Start of WORKING DATA

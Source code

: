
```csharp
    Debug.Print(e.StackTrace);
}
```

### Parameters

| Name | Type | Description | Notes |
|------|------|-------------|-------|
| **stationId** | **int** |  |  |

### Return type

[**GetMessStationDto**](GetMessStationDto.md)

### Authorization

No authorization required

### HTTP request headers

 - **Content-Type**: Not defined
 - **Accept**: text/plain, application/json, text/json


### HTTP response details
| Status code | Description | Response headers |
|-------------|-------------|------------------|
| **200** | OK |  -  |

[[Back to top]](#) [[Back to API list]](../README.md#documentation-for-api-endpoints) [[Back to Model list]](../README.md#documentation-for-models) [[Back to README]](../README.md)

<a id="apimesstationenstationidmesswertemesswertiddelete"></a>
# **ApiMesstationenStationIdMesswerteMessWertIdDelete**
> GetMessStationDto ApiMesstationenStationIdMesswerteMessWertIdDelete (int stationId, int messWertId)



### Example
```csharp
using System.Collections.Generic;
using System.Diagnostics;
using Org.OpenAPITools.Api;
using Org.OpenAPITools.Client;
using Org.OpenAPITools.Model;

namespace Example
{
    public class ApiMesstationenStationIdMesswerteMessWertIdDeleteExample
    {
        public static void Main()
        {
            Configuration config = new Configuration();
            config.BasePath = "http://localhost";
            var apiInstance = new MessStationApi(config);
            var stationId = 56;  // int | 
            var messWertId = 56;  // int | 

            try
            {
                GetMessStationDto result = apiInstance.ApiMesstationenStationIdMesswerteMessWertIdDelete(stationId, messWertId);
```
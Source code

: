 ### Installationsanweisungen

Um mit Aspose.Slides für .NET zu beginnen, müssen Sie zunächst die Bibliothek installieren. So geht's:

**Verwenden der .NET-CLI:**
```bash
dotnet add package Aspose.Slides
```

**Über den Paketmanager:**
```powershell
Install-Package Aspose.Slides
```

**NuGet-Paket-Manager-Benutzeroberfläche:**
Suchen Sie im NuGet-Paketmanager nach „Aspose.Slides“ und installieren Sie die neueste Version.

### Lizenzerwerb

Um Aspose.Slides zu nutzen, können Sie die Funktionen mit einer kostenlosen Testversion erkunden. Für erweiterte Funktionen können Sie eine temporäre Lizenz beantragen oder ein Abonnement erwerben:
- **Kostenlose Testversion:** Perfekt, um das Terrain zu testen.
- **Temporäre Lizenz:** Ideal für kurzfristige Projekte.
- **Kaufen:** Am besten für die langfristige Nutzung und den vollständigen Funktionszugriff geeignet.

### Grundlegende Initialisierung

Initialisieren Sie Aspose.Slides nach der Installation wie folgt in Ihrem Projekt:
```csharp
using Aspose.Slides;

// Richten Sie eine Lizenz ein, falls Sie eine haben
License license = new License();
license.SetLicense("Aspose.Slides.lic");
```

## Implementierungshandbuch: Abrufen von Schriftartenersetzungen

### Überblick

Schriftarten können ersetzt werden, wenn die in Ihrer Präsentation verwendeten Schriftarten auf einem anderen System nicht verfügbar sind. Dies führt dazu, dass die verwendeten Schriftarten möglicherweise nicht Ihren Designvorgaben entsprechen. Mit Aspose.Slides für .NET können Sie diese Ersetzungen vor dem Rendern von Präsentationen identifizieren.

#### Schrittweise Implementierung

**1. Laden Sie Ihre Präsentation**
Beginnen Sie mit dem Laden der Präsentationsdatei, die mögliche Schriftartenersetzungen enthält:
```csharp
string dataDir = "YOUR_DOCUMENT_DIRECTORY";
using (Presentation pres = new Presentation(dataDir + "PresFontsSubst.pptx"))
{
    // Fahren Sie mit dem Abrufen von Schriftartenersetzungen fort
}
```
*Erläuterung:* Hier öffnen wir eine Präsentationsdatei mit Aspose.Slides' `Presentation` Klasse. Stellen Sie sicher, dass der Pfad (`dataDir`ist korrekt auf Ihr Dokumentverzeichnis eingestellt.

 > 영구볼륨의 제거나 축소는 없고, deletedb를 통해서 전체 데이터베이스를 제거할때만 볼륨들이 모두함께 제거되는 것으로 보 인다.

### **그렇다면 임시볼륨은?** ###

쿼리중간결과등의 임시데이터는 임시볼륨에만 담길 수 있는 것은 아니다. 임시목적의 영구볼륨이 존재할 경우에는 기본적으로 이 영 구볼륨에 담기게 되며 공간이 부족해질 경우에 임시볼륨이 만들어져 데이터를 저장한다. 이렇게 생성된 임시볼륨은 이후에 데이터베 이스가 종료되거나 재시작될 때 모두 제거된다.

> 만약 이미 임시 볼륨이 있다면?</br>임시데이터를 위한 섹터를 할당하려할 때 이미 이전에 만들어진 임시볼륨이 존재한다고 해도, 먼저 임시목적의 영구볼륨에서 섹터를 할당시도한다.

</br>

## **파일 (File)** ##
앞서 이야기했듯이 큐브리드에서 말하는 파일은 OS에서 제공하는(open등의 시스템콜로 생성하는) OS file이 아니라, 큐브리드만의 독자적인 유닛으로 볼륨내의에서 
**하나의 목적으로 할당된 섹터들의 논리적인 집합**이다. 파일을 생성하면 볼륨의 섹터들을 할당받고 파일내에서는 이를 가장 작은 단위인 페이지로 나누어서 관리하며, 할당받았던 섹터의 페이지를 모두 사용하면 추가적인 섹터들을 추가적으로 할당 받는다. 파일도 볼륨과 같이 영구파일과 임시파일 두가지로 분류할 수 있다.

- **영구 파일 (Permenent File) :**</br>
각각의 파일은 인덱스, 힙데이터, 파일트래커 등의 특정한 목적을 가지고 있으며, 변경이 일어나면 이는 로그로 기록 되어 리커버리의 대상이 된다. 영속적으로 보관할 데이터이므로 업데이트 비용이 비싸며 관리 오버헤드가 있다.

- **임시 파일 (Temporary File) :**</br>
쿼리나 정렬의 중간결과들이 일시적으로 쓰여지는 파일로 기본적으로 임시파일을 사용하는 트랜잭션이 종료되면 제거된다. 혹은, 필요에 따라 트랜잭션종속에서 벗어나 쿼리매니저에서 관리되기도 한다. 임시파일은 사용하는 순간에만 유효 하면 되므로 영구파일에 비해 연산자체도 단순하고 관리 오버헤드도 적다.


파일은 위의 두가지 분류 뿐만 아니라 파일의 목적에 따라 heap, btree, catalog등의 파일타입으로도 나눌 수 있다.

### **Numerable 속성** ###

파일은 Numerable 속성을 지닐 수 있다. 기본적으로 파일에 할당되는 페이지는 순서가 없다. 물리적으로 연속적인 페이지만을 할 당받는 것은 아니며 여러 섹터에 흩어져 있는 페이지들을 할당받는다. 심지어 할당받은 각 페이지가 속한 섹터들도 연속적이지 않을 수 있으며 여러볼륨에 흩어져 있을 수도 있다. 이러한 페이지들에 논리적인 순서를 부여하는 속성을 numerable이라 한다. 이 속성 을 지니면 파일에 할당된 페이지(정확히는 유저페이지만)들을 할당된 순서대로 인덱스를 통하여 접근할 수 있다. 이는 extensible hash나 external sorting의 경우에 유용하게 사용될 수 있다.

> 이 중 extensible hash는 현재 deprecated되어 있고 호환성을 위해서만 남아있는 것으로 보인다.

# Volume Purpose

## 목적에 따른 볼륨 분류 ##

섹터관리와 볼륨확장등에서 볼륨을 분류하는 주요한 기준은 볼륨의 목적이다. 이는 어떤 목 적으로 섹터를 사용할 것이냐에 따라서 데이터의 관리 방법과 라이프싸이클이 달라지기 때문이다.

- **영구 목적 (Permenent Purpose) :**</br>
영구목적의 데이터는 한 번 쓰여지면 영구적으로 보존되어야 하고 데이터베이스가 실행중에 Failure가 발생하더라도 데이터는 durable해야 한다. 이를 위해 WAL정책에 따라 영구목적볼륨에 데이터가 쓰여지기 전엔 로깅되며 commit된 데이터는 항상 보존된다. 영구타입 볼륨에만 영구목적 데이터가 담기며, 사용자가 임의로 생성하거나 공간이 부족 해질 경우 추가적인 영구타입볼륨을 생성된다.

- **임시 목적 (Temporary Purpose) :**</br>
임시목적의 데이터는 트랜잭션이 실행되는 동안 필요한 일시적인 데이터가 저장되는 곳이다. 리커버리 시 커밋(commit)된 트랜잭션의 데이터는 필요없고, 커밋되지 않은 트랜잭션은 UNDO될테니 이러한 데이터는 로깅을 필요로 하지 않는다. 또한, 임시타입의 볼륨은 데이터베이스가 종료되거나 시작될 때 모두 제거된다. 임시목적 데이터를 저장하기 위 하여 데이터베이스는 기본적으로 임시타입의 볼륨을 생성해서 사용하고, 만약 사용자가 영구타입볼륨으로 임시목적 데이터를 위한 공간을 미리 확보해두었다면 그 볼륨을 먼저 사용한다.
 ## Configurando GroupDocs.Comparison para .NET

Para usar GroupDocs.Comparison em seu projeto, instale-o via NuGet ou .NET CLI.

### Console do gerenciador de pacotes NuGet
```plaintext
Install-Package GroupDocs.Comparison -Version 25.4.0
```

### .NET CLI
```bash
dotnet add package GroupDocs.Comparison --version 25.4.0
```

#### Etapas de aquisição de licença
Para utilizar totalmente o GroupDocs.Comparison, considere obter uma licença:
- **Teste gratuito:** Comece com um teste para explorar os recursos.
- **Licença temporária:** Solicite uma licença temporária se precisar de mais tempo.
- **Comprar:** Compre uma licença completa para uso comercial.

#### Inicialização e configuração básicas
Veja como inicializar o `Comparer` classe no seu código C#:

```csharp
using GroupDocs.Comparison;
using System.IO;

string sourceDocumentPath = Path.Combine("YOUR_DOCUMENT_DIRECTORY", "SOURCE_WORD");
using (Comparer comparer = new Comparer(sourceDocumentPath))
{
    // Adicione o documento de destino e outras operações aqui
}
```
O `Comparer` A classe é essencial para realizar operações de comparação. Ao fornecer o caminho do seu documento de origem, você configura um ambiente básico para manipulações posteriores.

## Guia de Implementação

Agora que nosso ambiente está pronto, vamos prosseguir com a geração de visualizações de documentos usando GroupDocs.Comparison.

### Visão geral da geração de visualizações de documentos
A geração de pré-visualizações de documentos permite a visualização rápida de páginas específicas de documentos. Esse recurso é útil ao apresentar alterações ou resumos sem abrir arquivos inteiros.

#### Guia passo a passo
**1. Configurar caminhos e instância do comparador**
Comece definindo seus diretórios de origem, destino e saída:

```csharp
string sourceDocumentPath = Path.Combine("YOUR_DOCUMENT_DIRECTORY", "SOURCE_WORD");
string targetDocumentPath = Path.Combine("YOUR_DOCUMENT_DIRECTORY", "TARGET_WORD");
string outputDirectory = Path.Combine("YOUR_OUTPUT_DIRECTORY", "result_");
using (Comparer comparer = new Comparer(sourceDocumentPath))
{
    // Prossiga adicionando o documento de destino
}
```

End of WORKING DATA

:: INSTRUCTIONS TO FOLLOW ::
Beginning with the line containing "## **파일 (File)** ##" and ending with the line containing "### **Numerable 속성** ###", extract those lines exactly from the listing above, and only those.

:: RESPONSE ::
## **파일 (File)** ##
앞서 이야기했듯이 큐브리드에서 말하는 파일은 OS에서 제공하는(open등의 시스템콜로 생성하는) OS file이 아니라, 큐브리드만의 독자적인 유닛으로 볼륨내의에서 
**하나의 목적으로 할당된 섹터들의 논리적인 집합**이다. 파일을 생성하면 볼륨의 섹터들을 할당받고 파일내에서는 이를 가장 작은 단위인 페이지로 나누어서 관리하며, 할당받았던 섹터의 페이지를 모두 사용하면 추가적인 섹터들을 추가적으로 할당 받는다. 파일도 볼륨과 같이 영구파일과 임시파일 두가지로 분류할 수 있다.

- **영구 파일 (Permenent File) :**</br>
각각의 파일은 인덱스, 힙데이터, 파일트래커 등의 특정한 목적을 가지고 있으며, 변경이 일어나면 이는 로그로 기록 되어 리커버리의 대상이 된다. 영속적으로 보관할 데이터이므로 업데이트 비용이 비싸며 관리 오버헤드가 있다.

- **임시 파일 (Temporary File) :**</br>
쿼리나 정렬의 중간결과들이 일시적으로 쓰여지는 파일로 기본적으로 임시파일을 사용하는 트랜잭션이 종료되면 제거된다. 혹은, 필요에 따라 트랜잭션종속에서 벗어나 쿼리매니저에서 관리되기도 한다. 임시파일은 사용하는 순간에만 유효 하면 되므로 영구파일에 비해 연산자체도 단순하고 관리 오버헤드도 적다.


파일은 위의 두가지 분류 뿐만 아니라 파일의 목적에 따라 heap, btree, catalog등의 파일타입으로도 나눌 수 있다.

### **Numerable 속성** ###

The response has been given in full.